Seoul and Washington kicked off another round of negotiations on Tuesday to discuss the renewal of a cost-sharing agreement for maintaining American troops in South Korea amid a period of detente on the peninsula.

The fourth session of the 10th Special Measures Agreement (SMA) discussions, scheduled to run through today, began at the Korea National Diplomatic Academy in Seocho District, southern Seoul.

The SMA, a multi-year cost-sharing deal under the Status of Forces Agreement, establishes what Seoul must contribute to the non-personnel costs associated with keeping U.S. troops in the country. Since 1991, the allies have conducted negotiations to decide Seoul’s contribution.

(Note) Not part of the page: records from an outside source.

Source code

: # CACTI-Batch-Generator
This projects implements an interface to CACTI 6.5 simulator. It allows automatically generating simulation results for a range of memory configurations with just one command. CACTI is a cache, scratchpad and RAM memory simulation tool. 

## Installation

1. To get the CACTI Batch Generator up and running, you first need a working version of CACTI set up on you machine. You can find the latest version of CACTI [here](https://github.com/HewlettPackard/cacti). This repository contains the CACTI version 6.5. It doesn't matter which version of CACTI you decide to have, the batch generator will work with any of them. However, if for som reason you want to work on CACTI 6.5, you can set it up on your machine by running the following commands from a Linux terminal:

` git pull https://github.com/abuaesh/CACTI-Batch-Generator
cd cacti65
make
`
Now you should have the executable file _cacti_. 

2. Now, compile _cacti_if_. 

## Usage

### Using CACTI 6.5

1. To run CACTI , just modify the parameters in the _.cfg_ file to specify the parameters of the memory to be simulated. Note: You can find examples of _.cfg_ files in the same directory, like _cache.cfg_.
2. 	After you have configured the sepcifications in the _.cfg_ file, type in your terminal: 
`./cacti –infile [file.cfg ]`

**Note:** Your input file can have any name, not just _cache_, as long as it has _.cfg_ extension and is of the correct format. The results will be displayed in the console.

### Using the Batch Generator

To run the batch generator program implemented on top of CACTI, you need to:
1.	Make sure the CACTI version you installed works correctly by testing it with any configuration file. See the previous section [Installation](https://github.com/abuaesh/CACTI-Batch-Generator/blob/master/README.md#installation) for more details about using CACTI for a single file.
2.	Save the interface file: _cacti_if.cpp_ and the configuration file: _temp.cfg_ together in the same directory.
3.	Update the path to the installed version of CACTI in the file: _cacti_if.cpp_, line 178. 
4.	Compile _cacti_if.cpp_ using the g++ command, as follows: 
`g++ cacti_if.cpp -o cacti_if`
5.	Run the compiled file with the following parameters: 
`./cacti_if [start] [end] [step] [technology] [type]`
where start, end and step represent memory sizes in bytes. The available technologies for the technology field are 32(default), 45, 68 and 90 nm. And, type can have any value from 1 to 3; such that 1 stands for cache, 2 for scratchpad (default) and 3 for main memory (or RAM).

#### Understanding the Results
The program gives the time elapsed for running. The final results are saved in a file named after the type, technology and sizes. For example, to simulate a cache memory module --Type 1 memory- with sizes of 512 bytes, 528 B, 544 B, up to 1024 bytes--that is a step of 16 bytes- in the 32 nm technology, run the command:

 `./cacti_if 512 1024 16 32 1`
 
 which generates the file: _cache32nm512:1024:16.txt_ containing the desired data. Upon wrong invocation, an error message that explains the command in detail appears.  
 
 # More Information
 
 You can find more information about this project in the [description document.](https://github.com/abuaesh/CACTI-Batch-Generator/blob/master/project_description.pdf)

Under the current five-year agreement set to expire on Dec. 31, Seoul has agreed to pay about 960 billion won ($859 million) in annual costs, 42 percent of the entire budget shared by both countries.

But the Donald Trump administration wants Seoul to pay more - around 50 percent of the total cost.

In past rounds of negotiations this year, officials from the Korean Foreign Ministry said Washington pressed Seoul to share the cost of deploying U.S. strategic assets to the Korean Peninsula, which is currently covered by Washington in full. That includes nuclear-powered aircraft carriers and submarines dispatched to waters off South Korea on rotation, usually during joint military exercises, to contain provocations from North Korea.

Refusing to pay, Seoul has argued that the SMA’s original purpose is to maintain U.S. troops in the South and does not cover strategic assets temporarily deployed by the United States.

This time, Seoul will go in with some fresh negotiating power since the two allies recently agreed to indefinitely suspend some joint military exercises as long as the United States sees progress in denuclearization talks with the North.

Among the drills that were canceled this year was the Freedom Guardian, a two-week computer-simulated exercise designed to enhance the allies’ readiness against North Korean aggression. U.S. strategic assets are usually deployed in the Foal Eagle and Key Resolve exercises every spring, meaning their appearance in the South will drastically go down if the North remains on good terms with the United States at least until early next year.

Trump has pressed U.S. allies around the world to pay more for defense costs and repeatedly said that Washington will renegotiate terms so that his country will be treated fairly.

After his summit with North Korea’s Kim Jong-un on June 12, Trump cited the “tremendously expensive” cost of joint military exercises with South Korea when he said he would end the two countries’ “war games.”

South Korea, he said, wasn’t contributing 100 percent of the “incredible” amount of money spent on them.